No town-planning and no zoning are messing up Georgetown’s beautiful layout. We have an onion and potato wholesaler loading trucks in Middle Street, a bowling alley in Industrial Site, world-famous Honda and Toyota dealerships in Charlotte Street behind much chainlink fencing, 5-star hotels in the canefields , an up-market ‘German’s’ in the Tiger Bay area, with giant storage bonds and off-loading containers in residential areas.

Everything seems to be in the wrong place! Has the Town & Country Planning Department in the Ministry of Housing been scrapped? If the likes of Aubrey Barker and Neville Gomes were alive none of this would ever happen – the government must hire a town planner pronto to save Georgetown. Drive down Main Street and all you see are burnt out and abandoned lots. These scenic and nicely spaced out areas should contain prime real estate like hotels and guest houses; imagine what the Cacique and Buddy’s hotels could do for Main Street and vice-versa? This gloomy scene can be transformed by brightly-lit restaurants like a Steak House above Arapaima, bars and pubs, coffee shops, travel agencies, bookshops, hairdressing salons and barber-shops, boutiques and jewellery stores. Rebuilding Sacred Heart church would also do wonders for Main Street’s ambience too.

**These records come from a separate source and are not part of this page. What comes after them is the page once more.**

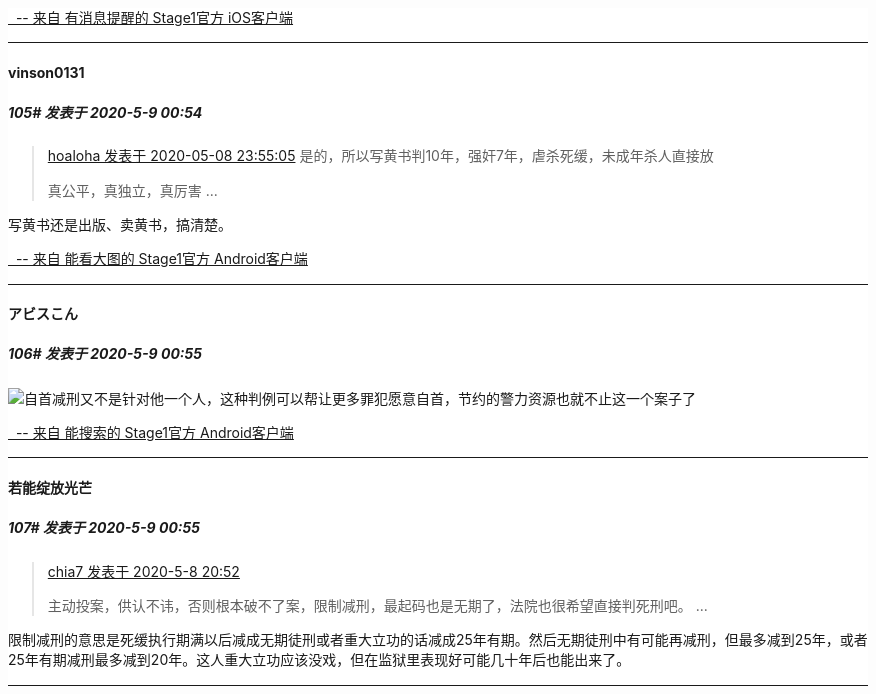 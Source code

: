 [  -- 来自 有消息提醒的 Stage1官方 iOS客户端](https://itunes.apple.com/fi/app/saraba1st/id1221237470?mt=8)







-----

####  vinson0131  
##### 105#       发表于 2020-5-9 00:54



<blockquote><a href="httphttps://bbs.saraba1st.com/2b/forum.php?mod=redirect&amp;goto=findpost&amp;pid=47351005&amp;ptid=1933522" target="_blank">hoaloha 发表于 2020-05-08 23:55:05</a>
是的，所以写黄书判10年，强奸7年，虐杀死缓，未成年杀人直接放

真公平，真独立，真厉害 ...</blockquote>写黄书还是出版、卖黄书，搞清楚。

[  -- 来自 能看大图的 Stage1官方 Android客户端](https://www.coolapk.com/apk/140634)







-----

####  アビスこん  
##### 106#       发表于 2020-5-9 00:55



<img src="https://static.saraba1st.com/image/smiley/face2017/021.png" referrerpolicy="no-referrer">自首减刑又不是针对他一个人，这种判例可以帮让更多罪犯愿意自首，节约的警力资源也就不止这一个案子了

[  -- 来自 能搜索的 Stage1官方 Android客户端](https://www.coolapk.com/apk/140634)







-----

####  若能绽放光芒  
##### 107#       发表于 2020-5-9 00:55



<blockquote><a href="httphttps://bbs.saraba1st.com/2b/forum.php?mod=redirect&amp;goto=findpost&amp;pid=47348928&amp;ptid=1933522" target="_blank">chia7 发表于 2020-5-8 20:52</a>

主动投案，供认不讳，否则根本破不了案，限制减刑，最起码也是无期了，法院也很希望直接判死刑吧。 ...</blockquote>
限制减刑的意思是死缓执行期满以后减成无期徒刑或者重大立功的话减成25年有期。然后无期徒刑中有可能再减刑，但最多减到25年，或者25年有期减刑最多减到20年。这人重大立功应该没戏，但在监狱里表现好可能几十年后也能出来了。







-----
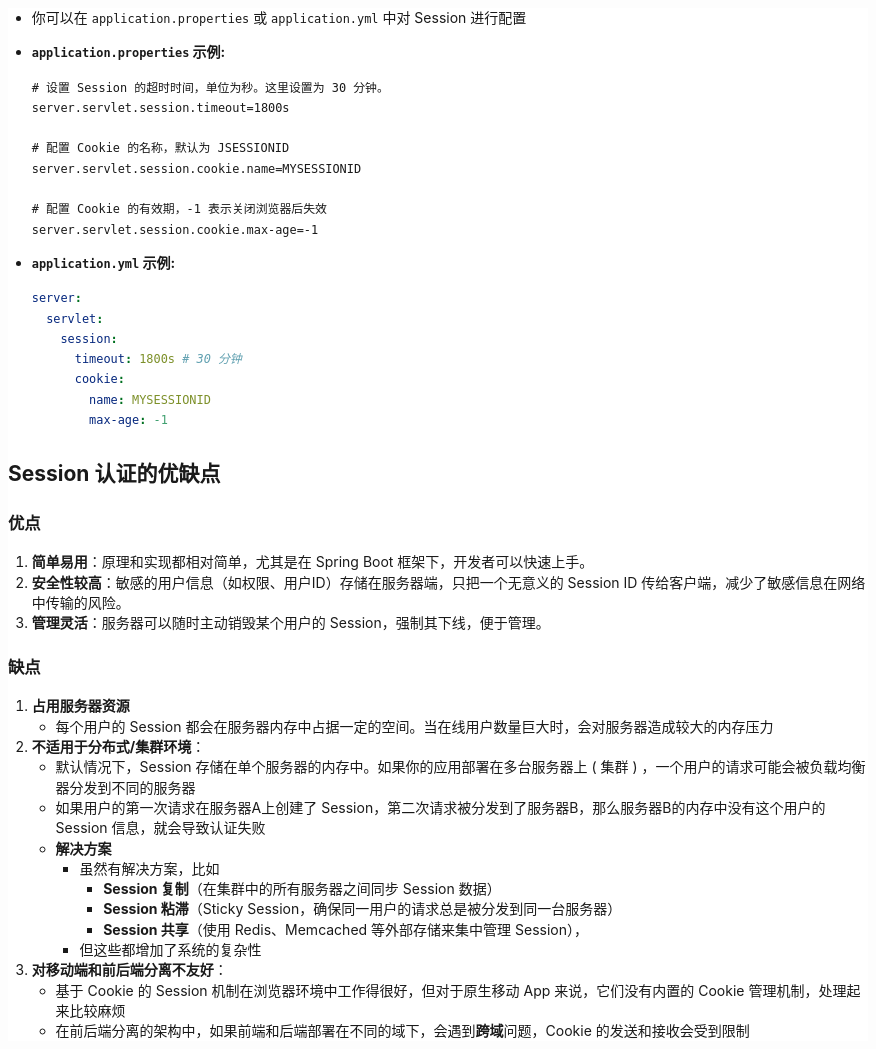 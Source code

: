 - 你可以在 `application.properties` 或 `application.yml` 中对 Session 进行配置

- **`application.properties` 示例:**

  ```properties
  # 设置 Session 的超时时间，单位为秒。这里设置为 30 分钟。
  server.servlet.session.timeout=1800s
  
  # 配置 Cookie 的名称，默认为 JSESSIONID
  server.servlet.session.cookie.name=MYSESSIONID
  
  # 配置 Cookie 的有效期，-1 表示关闭浏览器后失效
  server.servlet.session.cookie.max-age=-1
  ```

  

- **`application.yml` 示例:**

  ```yaml
  server:
    servlet:
      session:
        timeout: 1800s # 30 分钟
        cookie:
          name: MYSESSIONID
          max-age: -1
  ```

  

## Session 认证的优缺点

### 优点

1. **简单易用**：原理和实现都相对简单，尤其是在 Spring Boot 框架下，开发者可以快速上手。
2. **安全性较高**：敏感的用户信息（如权限、用户ID）存储在服务器端，只把一个无意义的 Session ID 传给客户端，减少了敏感信息在网络中传输的风险。
3. **管理灵活**：服务器可以随时主动销毁某个用户的 Session，强制其下线，便于管理。



### 缺点

1. **占用服务器资源**
   - 每个用户的 Session 都会在服务器内存中占据一定的空间。当在线用户数量巨大时，会对服务器造成较大的内存压力
2. **不适用于分布式/集群环境**：
   - 默认情况下，Session 存储在单个服务器的内存中。如果你的应用部署在多台服务器上 ( 集群 ) ，一个用户的请求可能会被负载均衡器分发到不同的服务器
   - 如果用户的第一次请求在服务器A上创建了 Session，第二次请求被分发到了服务器B，那么服务器B的内存中没有这个用户的 Session 信息，就会导致认证失败
   - **解决方案**
     - 虽然有解决方案，比如
       - **Session 复制**（在集群中的所有服务器之间同步 Session 数据）
       - **Session 粘滞**（Sticky Session，确保同一用户的请求总是被分发到同一台服务器）
       - **Session 共享**（使用 Redis、Memcached 等外部存储来集中管理 Session），
     - 但这些都增加了系统的复杂性
3. **对移动端和前后端分离不友好**：
   - 基于 Cookie 的 Session 机制在浏览器环境中工作得很好，但对于原生移动 App 来说，它们没有内置的 Cookie 管理机制，处理起来比较麻烦
   - 在前后端分离的架构中，如果前端和后端部署在不同的域下，会遇到**跨域**问题，Cookie 的发送和接收会受到限制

Our city square is fine with Fogarty’s, Guyana Stores, Muneshwers, the banks, the library, the museum, the GPO and the Bank of Guyana well-positioned and with ample parking. Things would look better if the auto dealer showrooms were downtown too, along with the National Archive building in place of the Emporium, which belongs on Water Street, along with the onion and potato wholesale dealer from Middle Street, where there is also lots of space. An access road cutting across Water Street between old Bookers Garage and the W&R Ice House, leading to a special dock for the cruise ships would be a good idea too.

Regent Street is the retail centre for small goods and, thankfully, we are seeing modern concrete buildings replacing the old wooden fire-hazards there. Middle Street, with its elegant period wooden buildings and open spaces of the Promenade Gardens and Independence Ground, could be made even better with a tram down the middle of it just for style.

Remember, for George-town to become any kind of tourist attraction you first have to create the environment tourists will feel comfortable in, maintain its uniqueness, then collect the garbage and get the madmen and vagrants off the street!